• YOUR OBJECTIVE:
Go through the entries below and print each one exactly.

• THE INPUT:
++++++++

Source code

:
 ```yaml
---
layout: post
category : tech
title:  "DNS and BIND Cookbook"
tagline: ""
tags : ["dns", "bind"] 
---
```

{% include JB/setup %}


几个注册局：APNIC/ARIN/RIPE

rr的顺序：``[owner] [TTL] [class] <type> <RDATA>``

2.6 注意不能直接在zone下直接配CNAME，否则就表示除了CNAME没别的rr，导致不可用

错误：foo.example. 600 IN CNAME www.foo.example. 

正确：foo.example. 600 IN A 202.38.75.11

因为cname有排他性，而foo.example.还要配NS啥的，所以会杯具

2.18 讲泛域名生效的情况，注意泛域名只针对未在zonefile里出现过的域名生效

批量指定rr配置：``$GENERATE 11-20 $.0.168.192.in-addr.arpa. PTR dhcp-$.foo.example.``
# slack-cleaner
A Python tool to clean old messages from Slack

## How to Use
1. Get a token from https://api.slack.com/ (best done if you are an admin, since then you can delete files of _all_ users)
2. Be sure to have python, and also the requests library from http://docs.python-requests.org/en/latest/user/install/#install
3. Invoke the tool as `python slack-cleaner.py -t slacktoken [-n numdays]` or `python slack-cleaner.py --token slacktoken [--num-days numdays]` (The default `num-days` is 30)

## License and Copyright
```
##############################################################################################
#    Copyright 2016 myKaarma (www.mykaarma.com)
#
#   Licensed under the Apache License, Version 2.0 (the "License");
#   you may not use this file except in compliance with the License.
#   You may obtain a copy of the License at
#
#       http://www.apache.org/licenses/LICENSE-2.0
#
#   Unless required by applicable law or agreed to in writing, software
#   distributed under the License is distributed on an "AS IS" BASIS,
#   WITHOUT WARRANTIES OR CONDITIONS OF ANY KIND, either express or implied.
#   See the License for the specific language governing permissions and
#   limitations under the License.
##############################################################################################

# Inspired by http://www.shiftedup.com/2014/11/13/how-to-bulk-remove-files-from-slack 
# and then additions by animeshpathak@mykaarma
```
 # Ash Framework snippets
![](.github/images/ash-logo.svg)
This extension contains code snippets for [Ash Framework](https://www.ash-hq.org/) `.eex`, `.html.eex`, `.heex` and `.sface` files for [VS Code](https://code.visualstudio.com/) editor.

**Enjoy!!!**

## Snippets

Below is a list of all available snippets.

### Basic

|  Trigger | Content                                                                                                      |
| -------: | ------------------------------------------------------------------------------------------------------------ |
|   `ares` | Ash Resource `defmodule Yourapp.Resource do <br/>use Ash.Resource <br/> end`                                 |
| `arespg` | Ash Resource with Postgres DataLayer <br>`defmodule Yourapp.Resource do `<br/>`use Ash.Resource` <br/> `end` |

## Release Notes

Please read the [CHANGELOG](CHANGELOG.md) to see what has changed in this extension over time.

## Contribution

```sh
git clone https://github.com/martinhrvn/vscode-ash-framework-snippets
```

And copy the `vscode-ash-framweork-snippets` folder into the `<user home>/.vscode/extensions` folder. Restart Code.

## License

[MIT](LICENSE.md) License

++++++++

• OUTPUT:
Source code

:
 ```yaml
---
layout: post
category : tech
title:  "DNS and BIND Cookbook"
tagline: ""
tags : ["dns", "bind"] 
---
```

{% include JB/setup %}


几个注册局：APNIC/ARIN/RIPE

rr的顺序：``[owner] [TTL] [class] <type> <RDATA>``

2.6 注意不能直接在zone下直接配CNAME，否则就表示除了CNAME没别的rr，导致不可用

错误：foo.example. 600 IN CNAME www.foo.example. 

正确：foo.example. 600 IN A 202.38.75.11

因为cname有排他性，而foo.example.还要配NS啥的，所以会杯具

2.18 讲泛域名生效的情况，注意泛域名只针对未在zonefile里出现过的域名生效

批量指定rr配置：``$GENERATE 11-20 $.0.168.192.in-addr.arpa. PTR dhcp-$.foo.example.``
# slack-cleaner
A Python tool to clean old messages from Slack

## How to Use
1. Get a token from https://api.slack.com/ (best done if you are an admin, since then you can delete files of _all_ users)
2. Be sure to have python, and also the requests library from http://docs.python-requests.org/en/latest/user/install/#install
3. Invoke the tool as `python slack-cleaner.py -t slacktoken [-n numdays]` or `python slack-cleaner.py --token slacktoken [--num-days numdays]` (The default `num-days` is 30)

## License and Copyright
```
##############################################################################################
#    Copyright 2016 myKaarma (www.mykaarma.com)
#
#   Licensed under the Apache License, Version 2.0 (the "License");
#   you may not use this file except in compliance with the License.
#   You may obtain a copy of the License at
#
#       http://www.apache.org/licenses/LICENSE-2.0
#
#   Unless required by applicable law or agreed to in writing, software
#   distributed under the License is distributed on an "AS IS" BASIS,
#   WITHOUT WARRANTIES OR CONDITIONS OF ANY KIND, either express or implied.
#   See the License for the specific language governing permissions and
#   limitations under the License.
##############################################################################################

# Inspired by http://www.shiftedup.com/2014/11/13/how-to-bulk-remove-files-from-slack 
# and then additions by animeshpathak@mykaarma
```
 # Ash Framework snippets
![](.github/images/ash-logo.svg)
This extension contains code snippets for [Ash Framework](https://www.ash-hq.org/) `.eex`, `.html.eex`, `.heex` and `.sface` files for [VS Code](https://code.visualstudio.com/) editor.

**Enjoy!!!**

## Snippets

Below is a list of all available snippets.

### Basic

|  Trigger | Content                                                                                                      |
| -------: | ------------------------------------------------------------------------------------------------------------ |
|   `ares` | Ash Resource `defmodule Yourapp.Resource do <br/>use Ash.Resource <br/> end`                                 |
| `arespg` | Ash Resource with Postgres DataLayer <br>`defmodule Yourapp.Resource do `<br/>`use Ash.Resource` <br/> `end` |

## Release Notes

Please read the [CHANGELOG](CHANGELOG.md) to see what has changed in this extension over time.

## Contribution

```sh
git clone https://github.com/martinhrvn/vscode-ash-framework-snippets
```

And copy the `vscode-ash-framweork-snippets` folder into the `<user home>/.vscode/extensions` folder. Restart Code.

## License

[MIT](LICENSE.md) License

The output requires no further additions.